Le quotazioni sembrano ora destinate a rallentare
Dell’analisi dell’andamento dei prezzi si è occupato invece Achille Fornasini, Chief Analyst di Siderweb. “Il 2016 è stato l’anno della svolta per i prezzi delle materie prime siderurgiche: dopo un’evoluzione declinante tra il 2011 ed il 2015, all’inizio dello scorso anno si è originata una parabola ascendente delle fluttuazioni. A seguito di un crollo tra il 60% ed il 63%, allo scorso febbraio l’HBI aveva recuperato il 69%, il rottame europeo l’81,5%, il basic pig iron il 103% del proprio prezzo. La fase di rialzo delle quotazioni, stando agli osservatori, sembra ora destinata a rallentare. Ne è un esempio l’andamento del coking coal, la cui quotazione dopo una fiammata del 289,1% rispetto ai minimi è crollata improvvisamente del 47%. Nel secondo semestre del 2017 si attende, quindi, una flessione dei prezzi, di pari passo con la possibile contrazione della domanda cinese che aveva trainato il “rally” delle materie prime insieme al ritorno della finanza internazionale nelle commodity industriali.

A chiusura dei lavori, una tavola rotonda animata da esperti del settore
La seconda parte della giornata è proseguita con un’interessante tavola rotonda. Oltre a rappresentare un momento di confronto tra gli operatori del mercato, ha fornito un approfondimento tecnico-ingegneristico sull’utilizzo della materie prime nel forno elettrico.

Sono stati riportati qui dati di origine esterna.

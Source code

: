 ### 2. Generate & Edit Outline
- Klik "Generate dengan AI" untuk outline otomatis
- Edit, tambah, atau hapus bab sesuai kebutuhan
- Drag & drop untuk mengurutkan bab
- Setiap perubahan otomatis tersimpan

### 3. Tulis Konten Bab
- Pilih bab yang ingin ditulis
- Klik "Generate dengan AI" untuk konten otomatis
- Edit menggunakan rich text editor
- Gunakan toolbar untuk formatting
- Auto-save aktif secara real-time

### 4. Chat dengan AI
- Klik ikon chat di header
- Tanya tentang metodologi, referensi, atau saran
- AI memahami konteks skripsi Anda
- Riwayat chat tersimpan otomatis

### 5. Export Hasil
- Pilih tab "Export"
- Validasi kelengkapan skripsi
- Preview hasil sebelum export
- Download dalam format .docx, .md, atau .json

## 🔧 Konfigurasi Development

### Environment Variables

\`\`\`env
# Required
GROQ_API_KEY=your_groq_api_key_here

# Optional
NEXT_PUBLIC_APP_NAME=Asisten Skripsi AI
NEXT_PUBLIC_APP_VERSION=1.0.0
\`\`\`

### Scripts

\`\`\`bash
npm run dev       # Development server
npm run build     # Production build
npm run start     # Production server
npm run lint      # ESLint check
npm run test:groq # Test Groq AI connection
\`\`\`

A portare il loro personale contributo Maurizio Calcinoni - vice presidente gruppo Finarvedi, Federico Fusari - direttore RICREA, Carlo Mapelli - docente Politecnico di Milano, Paolo Pozzato - presidente ASSOFERMET Rottami. A moderare gli interventi Fiorenza Bonetti, direttore responsabile Siderweb. Il preridotto, considerato tra i temi chiave nelle valutazioni industriali nei piani di rilancio di Ilva, è stato uno dei primi argomenti su cui si è focalizzata l’attenzione. “La sfida oggi è capire se sia possibile produrlo anche in Europa, dove attualmente c’è solo un impianto in funzione” ha detto Carlo Mapelli, presidente di AIM e ordinario di Metallurgia al Politecnico di Milano. “Sicuramente lo si può fare nei Paesi produttori di gas. Si tratta di scegliere, sapendo che oggi costa in Europa 244 euro la tonnellata”. Quanto all’approvvigionamento delle materie prime, “le acciaierie stanno sempre più puntando sulla qualità, necessaria per competere a livello europeo ed internazionale” ha detto Maurizio Calcinoni, vicepresidente del Gruppo Finarvedi -. “Si sono approvvigionate con materiali alternativi, ghisa e HBI”. Per difendersi dal dominio turco sul mercato del rottame, poi, servirebbe “cercare di fare contratti almeno quindicinali o mensili, sul modello tedesco”. Da RICREA, con il direttore Federico Fusari, è arrivato ai commercianti di rottame l’invito a fare uno “sforzo di trasparenza. La sfida futura è la tracciabilità, una filiera chiara. Le nuove normative europee - ha ricordato - determineranno le regole di riciclo “a bocca di forno”. Non saranno più accettate cessioni ad operatori senza che si conosca cosa succederà a valle. Anche noi saremo obbligati a valutare formule e numeri nell’immediatezza dell’utilizzo finale”. “Tutti i giorni combattiamo una guerra silenziosa contro i problemi che possono nascere nell’interpretazione della norma fiscale ed ecologica” ha concluso Paolo Pozzato, presidente di Assofermet rottame. Per combattere il fenomeno dell’illegalità “stiamo lavorando alla creazione di un protocollo, di uno standard operativo costituito da documentazioni e procedure per controllare l’acquisto di materiale dei nostri fornitori”.